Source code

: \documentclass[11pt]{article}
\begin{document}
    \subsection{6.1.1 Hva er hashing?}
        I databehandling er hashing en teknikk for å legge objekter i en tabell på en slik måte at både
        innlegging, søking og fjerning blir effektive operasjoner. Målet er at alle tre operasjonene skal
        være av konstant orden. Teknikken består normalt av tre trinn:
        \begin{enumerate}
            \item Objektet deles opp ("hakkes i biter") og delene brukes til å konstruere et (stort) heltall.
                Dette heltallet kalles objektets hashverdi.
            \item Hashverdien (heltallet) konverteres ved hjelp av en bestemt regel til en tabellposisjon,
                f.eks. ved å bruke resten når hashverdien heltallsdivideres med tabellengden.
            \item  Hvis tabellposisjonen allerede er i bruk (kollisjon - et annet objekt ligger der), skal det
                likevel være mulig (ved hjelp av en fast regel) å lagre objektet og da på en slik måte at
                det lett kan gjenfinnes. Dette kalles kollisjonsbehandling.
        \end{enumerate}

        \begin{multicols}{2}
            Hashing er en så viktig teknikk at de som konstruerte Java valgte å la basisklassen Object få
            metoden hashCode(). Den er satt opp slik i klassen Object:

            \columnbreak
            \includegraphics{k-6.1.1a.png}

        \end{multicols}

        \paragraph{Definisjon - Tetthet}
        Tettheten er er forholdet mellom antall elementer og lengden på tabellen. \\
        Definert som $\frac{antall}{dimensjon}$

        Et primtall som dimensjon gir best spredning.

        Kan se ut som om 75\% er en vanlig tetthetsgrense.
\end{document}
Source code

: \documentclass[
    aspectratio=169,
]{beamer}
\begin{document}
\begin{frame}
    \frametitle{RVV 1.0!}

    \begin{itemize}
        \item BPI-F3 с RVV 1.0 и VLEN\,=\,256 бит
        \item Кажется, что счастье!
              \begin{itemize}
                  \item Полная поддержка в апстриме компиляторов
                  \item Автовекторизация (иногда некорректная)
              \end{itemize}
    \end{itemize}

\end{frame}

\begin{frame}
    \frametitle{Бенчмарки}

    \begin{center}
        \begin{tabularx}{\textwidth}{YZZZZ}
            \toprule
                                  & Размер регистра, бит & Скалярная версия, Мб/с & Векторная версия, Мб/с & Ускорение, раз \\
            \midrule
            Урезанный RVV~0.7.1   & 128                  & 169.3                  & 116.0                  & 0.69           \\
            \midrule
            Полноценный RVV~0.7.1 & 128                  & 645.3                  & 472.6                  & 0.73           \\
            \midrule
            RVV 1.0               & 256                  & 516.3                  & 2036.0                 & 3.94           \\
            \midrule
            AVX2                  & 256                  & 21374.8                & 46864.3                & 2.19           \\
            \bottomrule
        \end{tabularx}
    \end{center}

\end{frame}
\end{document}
---
◆ EXERCISE BRIEF: Repeat every record, keeping each line exactly as it is.

◆ SOLUTION TO THIS TASK:
Source code

: \documentclass[11pt]{article}
\begin{document}
    \subsection{6.1.1 Hva er hashing?}
        I databehandling er hashing en teknikk for å legge objekter i en tabell på en slik måte at både
        innlegging, søking og fjerning blir effektive operasjoner. Målet er at alle tre operasjonene skal
        være av konstant orden. Teknikken består normalt av tre trinn:
        \begin{enumerate}
            \item Objektet deles opp ("hakkes i biter") og delene brukes til å konstruere et (stort) heltall.
                Dette heltallet kalles objektets hashverdi.
            \item Hashverdien (heltallet) konverteres ved hjelp av en bestemt regel til en tabellposisjon,
                f.eks. ved å bruke resten når hashverdien heltallsdivideres med tabellengden.
            \item  Hvis tabellposisjonen allerede er i bruk (kollisjon - et annet objekt ligger der), skal det
                likevel være mulig (ved hjelp av en fast regel) å lagre objektet og da på en slik måte at
                det lett kan gjenfinnes. Dette kalles kollisjonsbehandling.
        \end{enumerate}

        \begin{multicols}{2}
            Hashing er en så viktig teknikk at de som konstruerte Java valgte å la basisklassen Object få
            metoden hashCode(). Den er satt opp slik i klassen Object:

            \columnbreak
            \includegraphics{k-6.1.1a.png}

        \end{multicols}

        \paragraph{Definisjon - Tetthet}
        Tettheten er er forholdet mellom antall elementer og lengden på tabellen. \\
        Definert som $\frac{antall}{dimensjon}$

        Et primtall som dimensjon gir best spredning.

        Kan se ut som om 75\% er en vanlig tetthetsgrense.
\end{document}
Source code

: \documentclass[
    aspectratio=169,
]{beamer}
\begin{document}
\begin{frame}
    \frametitle{RVV 1.0!}

    \begin{itemize}
        \item BPI-F3 с RVV 1.0 и VLEN\,=\,256 бит
        \item Кажется, что счастье!
              \begin{itemize}
                  \item Полная поддержка в апстриме компиляторов
                  \item Автовекторизация (иногда некорректная)
              \end{itemize}
    \end{itemize}

\end{frame}

\begin{frame}
    \frametitle{Бенчмарки}

    \begin{center}
        \begin{tabularx}{\textwidth}{YZZZZ}
            \toprule
                                  & Размер регистра, бит & Скалярная версия, Мб/с & Векторная версия, Мб/с & Ускорение, раз \\
            \midrule
            Урезанный RVV~0.7.1   & 128                  & 169.3                  & 116.0                  & 0.69           \\
            \midrule
            Полноценный RVV~0.7.1 & 128                  & 645.3                  & 472.6                  & 0.73           \\
            \midrule
            RVV 1.0               & 256                  & 516.3                  & 2036.0                 & 3.94           \\
            \midrule
            AVX2                  & 256                  & 21374.8                & 46864.3                & 2.19           \\
            \bottomrule
        \end{tabularx}
    \end{center}

\end{frame}
\end{document}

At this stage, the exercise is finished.